The current discussion on sorting is yet another example where spreadsheet
in general allows a user to break some elementary rules. To sort formulas
goes against common sense.

Another comment nothing to do with sorting: Open-office (free) and
Star-office (free for educational institutions) have come to a degree of
maturity very close to other alternatives and are cross-platform, so
MS-Office with Excel is not anymore compulsory...


Kind regards,

Guido Wyseure








-----Original Message-----
From: Association of Statistics Specialists Using Microsoft Excel
[mailto:[log in to unmask]]On Behalf Of Francois Sermier
Sent: 10 December 2003 00:36
To: [log in to unmask]
Subject: Re: Response to comments on sorting


hello to all,

this is my (humble) contribution to this "classical" debate on Excel and
statistics. Or, better said on the statisticians that reprove the use of
Excel...

1. One of the main problems is that, for historical reasons, Excel (and
spreadsheets in general, this came before Excel was born) there is a
tradition of despising Excel for its various dangers.

If you remember, there was a case were someone sued Lotus (long time ago, it
was 1-2-3) for the loss of money he suffered, having inserted rows before
(or after, I don't remember) a block of rows that were totallized using a
@SUM function. He argued that nowhere in the documentation the "problem" was
mentionned. (no joke !)

So, spreadsheet, in prehistoric DOS times, were considered by "serious"
people (like IT persons and others) as a toy for users. Imagine, when the
mouse entered the scene...

This diffuse opinion is still lurking in the initial trainings to Excel
(when there is any, it'so easy to use...)

2. Now, in my opinion, Excel is a fantastic tool for Data Management, and
people feel it, that's why so many people use it. But the main problem is
that when you start with a blank spreadsheet, you are facing a "big
nothing", you can do absolutely what you want (or what you know) and, of
course, many of what you can do may be completely stupid or irrelevant. In
fact, I think that the "non structured" use of Excel, which is the main way
it is used generates a HUGE loss of productivity : people spend weeks to
reinvent the wheel (I met many examples, in various companies).

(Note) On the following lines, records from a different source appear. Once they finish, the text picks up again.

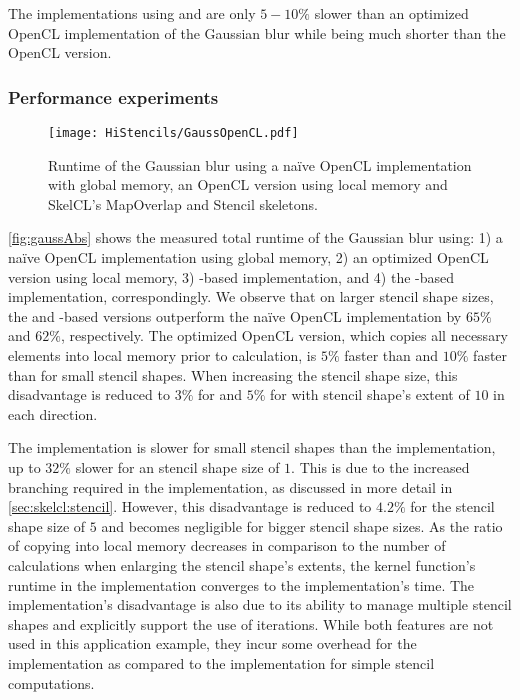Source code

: The implementations using  and  are only $5-10\%$ slower than an optimized OpenCL implementation of the Gaussian blur while being much shorter than the OpenCL version.

\subsubsection*{Performance experiments}

\begin{figure}[tbp]
	\centering
	\texttt{[image: HiStencils/GaussOpenCL.pdf]}
	\caption{Runtime of the Gaussian blur using a na{\"i}ve OpenCL implementation with global memory, an OpenCL version using local memory and SkelCL's MapOverlap and Stencil skeletons.}
	\label{fig:gaussAbs}
\end{figure} 

\autoref{fig:gaussAbs} shows the measured total runtime of the Gaussian blur using:
1) a na{\"i}ve OpenCL implementation using global memory,
2) an optimized OpenCL version using local memory,
3) -based implementation, and
4) the -based implementation, correspondingly.
We observe that on larger stencil shape sizes, the  and -based versions outperform the na{\"i}ve OpenCL implementation by $65\%$ and $62\%$, respectively.
The optimized OpenCL version, which copies all necessary elements into local memory prior to calculation, is $5\%$ faster than  and $10\%$ faster than  for small stencil shapes.
When increasing the stencil shape size, this disadvantage is reduced to $3\%$ for  and $5\%$ for  with stencil shape's extent of $10$ in each direction.

The  implementation is slower for small stencil shapes than the  implementation, up to $32\%$ slower for an stencil shape size of $1$.
This is due to the increased branching required in the  implementation, as discussed in more detail in \autoref{sec:skelcl:stencil}.
However, this disadvantage is reduced to $4.2\%$ for the stencil shape size of $5$ and becomes negligible for bigger stencil shape sizes.
As the ratio of copying into local memory decreases in comparison to the number of calculations when enlarging the stencil shape's extents, the kernel function's runtime in the  implementation  converges to the  implementation's time.
The  implementation's disadvantage is also due to its ability to manage multiple stencil shapes and explicitly support the use of iterations.
While both features are not used in this application example, they incur some overhead for the implementation as compared to the  implementation for simple stencil computations.


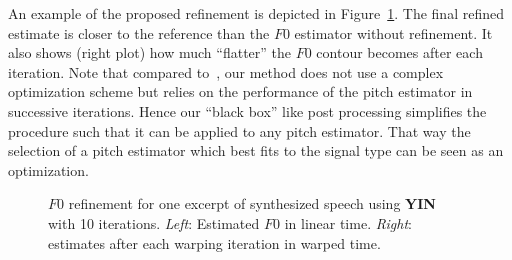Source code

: An example of the proposed refinement is depicted in Figure~\ref{fig:teaser_refined}. The final refined estimate is closer to the reference than the $F0$ estimator without refinement. It also shows (right plot) how much ``flatter'' the $F0$ contour becomes after each iteration.
Note that compared to~\cite{resch07}, our method does not use a complex optimization scheme but relies on the performance of the pitch estimator in successive iterations. Hence our ``black box'' like post processing simplifies the procedure such that it can be applied to any pitch estimator. That way the selection of a pitch estimator which best fits to the signal type can be seen as an optimization.

\begin{figure}[t]
\centering
{}
\caption{$F0$ refinement for one excerpt of synthesized speech using \textbf{YIN}~\cite{decheveigne02} with 10 iterations. \emph{Left}: Estimated $F0$ in linear time. \emph{Right}: estimates after each warping iteration in warped time.}
\label{fig:teaser_refined}
\end{figure}

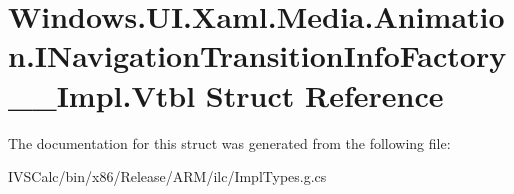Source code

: \hypertarget{struct_windows_1_1_u_i_1_1_xaml_1_1_media_1_1_animation_1_1_i_navigation_transition_info_factory_____impl_1_1_vtbl}{}\section{Windows.\+U\+I.\+Xaml.\+Media.\+Animation.\+I\+Navigation\+Transition\+Info\+Factory\+\_\+\+\_\+\+Impl.\+Vtbl Struct Reference}
\label{struct_windows_1_1_u_i_1_1_xaml_1_1_media_1_1_animation_1_1_i_navigation_transition_info_factory_____impl_1_1_vtbl}


The documentation for this struct was generated from the following file\+:\begin{DoxyCompactItemize}
\item 
I\+V\+S\+Calc/bin/x86/\+Release/\+A\+R\+M/ilc/Impl\+Types.\+g.\+cs\end{DoxyCompactItemize}
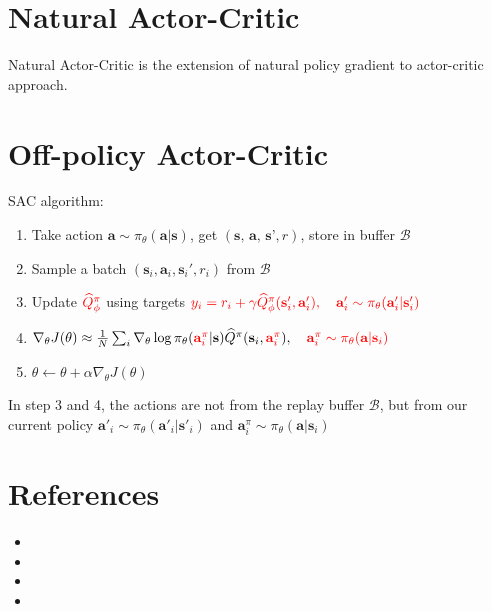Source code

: \section{Natural Actor-Critic}
Natural Actor-Critic \cite{peters2005natural} is the extension of natural policy gradient \cite{kakade2001natural} to actor-critic approach. \cite{peters2008nn}

\section{Off-policy Actor-Critic}
\ac{SAC} algorithm: \cite{haarnoja2018soft}

\begin{enumerate}
	\item {}Take action $\textbf{a} \sim \pi_{\theta}(\textbf{a|s})$, get $(\textbf{s, a, s'}, r)$, store in {\color{red} buffer $\mathcal{B}$}
	\item Sample a batch $(\textbf{s}_i, \textbf{a}_i, \textbf{s}_i', r_i)$ from $\mathcal{B}$
	\item Update $\color{red}\widehat{Q}_\phi^\pi$ using targets $\color{red}y_i = r_i + \gamma \widehat{Q}_\phi^\pi(\textbf{s}'_i, \textbf{a}'_i), \quad\textbf{a}'_i \sim \pi_\theta(\textbf{a}'_i|\textbf{s}'_i)$
	\item $\nabla_\theta J(\theta) \approx \frac{1}{N}\sum_i \nabla_\theta\log\pi_{\theta}({\color{red}\textbf{a}_i^\pi}|\textbf{s}) \widehat{Q}^\pi(\textbf{s}_i, {\color{red}\textbf{a}_i^\pi}), \quad \color{red}\textbf{a}_i^\pi \sim \pi_\theta(\textbf{a} | \textbf{s}_i)$
	\item {}$\theta \leftarrow \theta + \alpha \nabla_\theta J(\theta)$
\end{enumerate}

\note In step 3 and 4, the actions are not from the replay buffer $\mathcal{B}$, but from our current policy $\textbf{a}'_i \sim \pi_\theta(\textbf{a}'_i|\textbf{s}'_i)$ and $\textbf{a}_i^\pi \sim \pi_\theta(\textbf{a} | \textbf{s}_i)$

\section{References}
\begin{itemize}
	\item {}
	\item {}
	\item {}
	\item {}
\end{itemize}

Excel is a real programming language, and I am talking of the spreadsheet,
not the VB environment, and should be considered as such. The paradigm is
not so evident and if you don't agree with the "conceptual model" (hello and
thank you Erich), or if you think that only garbage (or worst, occasionnaly
garbage) can come out of it's use, then leave it to others. As we say in
french : if you don't like don't disgust the others. Think, for example at
all the horribles things that may happen when you forget a semi-colon in a
SAS data step !

3. Now to the seminal fact :
As Erich says, when you use relative references across rows, you are
supposed to know what you do. When you tell "increment the preceding cell
(the row above)", you say exactly that. If you modify the ordering of the
rows, what you get is *still* "increment the preceding cell". But, horror,
the preceding cell's value has changed! well YOU moved the rows, and you're
supposed to know what you are doing.

> Several people (see below) have written along the lines of "caveat emptor"
> or implying that this is a feature and therefore allowable.  I can only
> say I profoundly disagree that the current case falls in this category.
> It is true that "computers do what you tell them, not what you only want"
> but the Excel sort function as implemented is counter-intuitive and
> inherently unsafe with no warning.  Software follows rules of logic, but I
> see no reasonable justification for having a sort command that silently
> changes the data it is working on.

Sorry for you, but the logic is very clear : when you sort formulas, you
sort formulas, not the values they compute. If the result of your formulas
depends on the ordering of the rows, then the values change. This is how
spreadsheets do, and again, if you "disagree profoundly", then either freeze
your formulas, either rethink to the conception of your sheet, either don't
use spreadsheet!

Now, in a certain sense, I agree with you: generating numbers like in your
example is a (very) bad practice and the one who generated them should have
done the Copy/Special Paste Values to "freeze" the values. But please don't
mix "bad practice" and "bad software". When people align text inserting
spaces in a word processor (yes, some still do this kind of things), this is
a very very bad practice, this is NOT a flow in the software.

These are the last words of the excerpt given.